Creation takes work, whether constructing a building or fortifying a community.  Parashat Terumah, Exodus 25:1-27:19, outlines what’s needed to construct the mishkan, God’s dwelling place on earth.  Through physical gifts (precious metals and stones, colored yarns, animal skins, oil, and wood) and physical effort (hammering, washing, marking, cutting, and carrying) the Israelites construct an edifice and weave themselves into a single people.  The work is hard.  It is also holy.

Interestingly, the rabbis of the Talmud (Shabbat 7:2) refer to the labor required to build the mishkan to describe the work prohibited on Shabbat.  Work that is holy in one context is profane in another; work that is encouraged some times is prohibited others.

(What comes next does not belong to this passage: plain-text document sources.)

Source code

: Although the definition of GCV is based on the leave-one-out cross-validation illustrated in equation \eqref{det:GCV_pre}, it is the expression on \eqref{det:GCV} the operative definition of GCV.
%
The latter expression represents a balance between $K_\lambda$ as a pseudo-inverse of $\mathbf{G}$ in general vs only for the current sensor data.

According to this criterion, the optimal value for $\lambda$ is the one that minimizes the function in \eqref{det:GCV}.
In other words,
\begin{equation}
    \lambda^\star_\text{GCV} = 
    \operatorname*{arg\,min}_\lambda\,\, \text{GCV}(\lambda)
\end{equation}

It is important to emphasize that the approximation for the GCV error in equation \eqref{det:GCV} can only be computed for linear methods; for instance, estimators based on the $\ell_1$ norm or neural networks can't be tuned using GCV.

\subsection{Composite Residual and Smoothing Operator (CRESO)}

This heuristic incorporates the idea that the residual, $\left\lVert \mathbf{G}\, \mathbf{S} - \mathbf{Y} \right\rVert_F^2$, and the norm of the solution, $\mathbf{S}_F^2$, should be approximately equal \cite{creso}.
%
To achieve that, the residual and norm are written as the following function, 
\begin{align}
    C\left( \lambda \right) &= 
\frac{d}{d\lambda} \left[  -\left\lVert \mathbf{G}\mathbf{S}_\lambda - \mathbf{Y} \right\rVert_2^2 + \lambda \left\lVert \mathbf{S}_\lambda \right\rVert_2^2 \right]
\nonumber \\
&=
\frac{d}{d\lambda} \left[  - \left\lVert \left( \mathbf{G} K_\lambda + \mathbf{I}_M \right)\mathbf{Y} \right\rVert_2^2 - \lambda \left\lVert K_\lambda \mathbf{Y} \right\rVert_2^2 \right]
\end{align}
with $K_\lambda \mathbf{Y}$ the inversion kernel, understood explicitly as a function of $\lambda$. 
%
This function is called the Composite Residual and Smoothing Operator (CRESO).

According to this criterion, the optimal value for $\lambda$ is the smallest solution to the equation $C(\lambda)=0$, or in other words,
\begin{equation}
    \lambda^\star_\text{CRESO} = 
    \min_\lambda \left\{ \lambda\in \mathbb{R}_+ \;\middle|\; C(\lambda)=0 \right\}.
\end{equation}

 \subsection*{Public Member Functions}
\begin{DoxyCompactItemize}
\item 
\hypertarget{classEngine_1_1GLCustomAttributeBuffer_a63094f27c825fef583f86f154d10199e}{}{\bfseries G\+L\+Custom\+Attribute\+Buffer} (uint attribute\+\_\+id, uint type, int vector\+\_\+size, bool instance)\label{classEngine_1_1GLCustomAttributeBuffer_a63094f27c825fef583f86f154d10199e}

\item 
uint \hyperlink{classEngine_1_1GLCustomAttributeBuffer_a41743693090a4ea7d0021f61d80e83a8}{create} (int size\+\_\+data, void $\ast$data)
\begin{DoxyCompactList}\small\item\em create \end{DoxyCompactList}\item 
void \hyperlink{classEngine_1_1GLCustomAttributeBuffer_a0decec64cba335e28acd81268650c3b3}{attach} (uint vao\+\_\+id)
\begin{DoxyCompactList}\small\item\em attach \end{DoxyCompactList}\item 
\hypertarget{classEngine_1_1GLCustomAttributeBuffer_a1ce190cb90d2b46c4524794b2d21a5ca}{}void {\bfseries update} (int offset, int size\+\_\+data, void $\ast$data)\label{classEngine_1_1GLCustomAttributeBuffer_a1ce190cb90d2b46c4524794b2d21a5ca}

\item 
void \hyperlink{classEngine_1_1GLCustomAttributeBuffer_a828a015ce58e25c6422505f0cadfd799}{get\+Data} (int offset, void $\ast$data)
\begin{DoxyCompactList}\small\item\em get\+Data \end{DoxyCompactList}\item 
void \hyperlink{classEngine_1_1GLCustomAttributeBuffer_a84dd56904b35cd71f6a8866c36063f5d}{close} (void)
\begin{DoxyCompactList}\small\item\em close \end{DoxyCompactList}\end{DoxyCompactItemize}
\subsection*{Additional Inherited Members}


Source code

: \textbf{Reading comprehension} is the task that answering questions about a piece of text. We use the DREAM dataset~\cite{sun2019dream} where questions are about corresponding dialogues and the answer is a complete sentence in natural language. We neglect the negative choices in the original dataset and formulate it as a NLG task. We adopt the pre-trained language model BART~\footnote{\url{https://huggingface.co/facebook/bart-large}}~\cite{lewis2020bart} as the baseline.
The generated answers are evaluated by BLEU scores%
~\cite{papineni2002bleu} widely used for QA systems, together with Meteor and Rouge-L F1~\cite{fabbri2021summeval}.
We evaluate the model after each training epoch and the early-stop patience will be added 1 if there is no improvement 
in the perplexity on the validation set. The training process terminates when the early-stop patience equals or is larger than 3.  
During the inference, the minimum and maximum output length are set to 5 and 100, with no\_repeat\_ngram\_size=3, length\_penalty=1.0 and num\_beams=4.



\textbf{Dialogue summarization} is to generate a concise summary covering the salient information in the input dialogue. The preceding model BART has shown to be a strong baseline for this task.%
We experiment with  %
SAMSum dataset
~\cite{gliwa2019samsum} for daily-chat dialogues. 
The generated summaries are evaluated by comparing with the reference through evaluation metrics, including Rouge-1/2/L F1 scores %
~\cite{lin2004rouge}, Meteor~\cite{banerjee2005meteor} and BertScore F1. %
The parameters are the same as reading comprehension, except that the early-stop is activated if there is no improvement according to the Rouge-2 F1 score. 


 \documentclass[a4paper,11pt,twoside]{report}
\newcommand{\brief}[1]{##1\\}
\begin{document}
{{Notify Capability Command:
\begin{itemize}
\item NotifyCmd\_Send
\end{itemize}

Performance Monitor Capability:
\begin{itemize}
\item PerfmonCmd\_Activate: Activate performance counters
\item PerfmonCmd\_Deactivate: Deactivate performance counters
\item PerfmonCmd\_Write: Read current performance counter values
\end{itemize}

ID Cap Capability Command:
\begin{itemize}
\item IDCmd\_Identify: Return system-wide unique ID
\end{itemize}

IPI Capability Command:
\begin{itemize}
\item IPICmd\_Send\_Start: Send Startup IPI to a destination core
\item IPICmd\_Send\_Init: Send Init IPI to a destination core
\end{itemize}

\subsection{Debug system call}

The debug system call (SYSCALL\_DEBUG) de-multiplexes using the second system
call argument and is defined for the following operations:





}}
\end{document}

And so it is at synagogue.  So much of the “work” that makes the synagogue function—setting up, taking down, teaching,  cleaning, answering phones, working in the gift shop, building, organizing, calling, and writing—is performed by congregants who give their time and skill to build our community.  Temple Emanuel bursts with the energy and effort of our volunteers!  These actions, which might be mundane elsewhere, become holy here.

Just as our ancestors brought disparate gifts and wove themselves into a single people, so do we in our own day form community through our shared dedication, contribution, and service.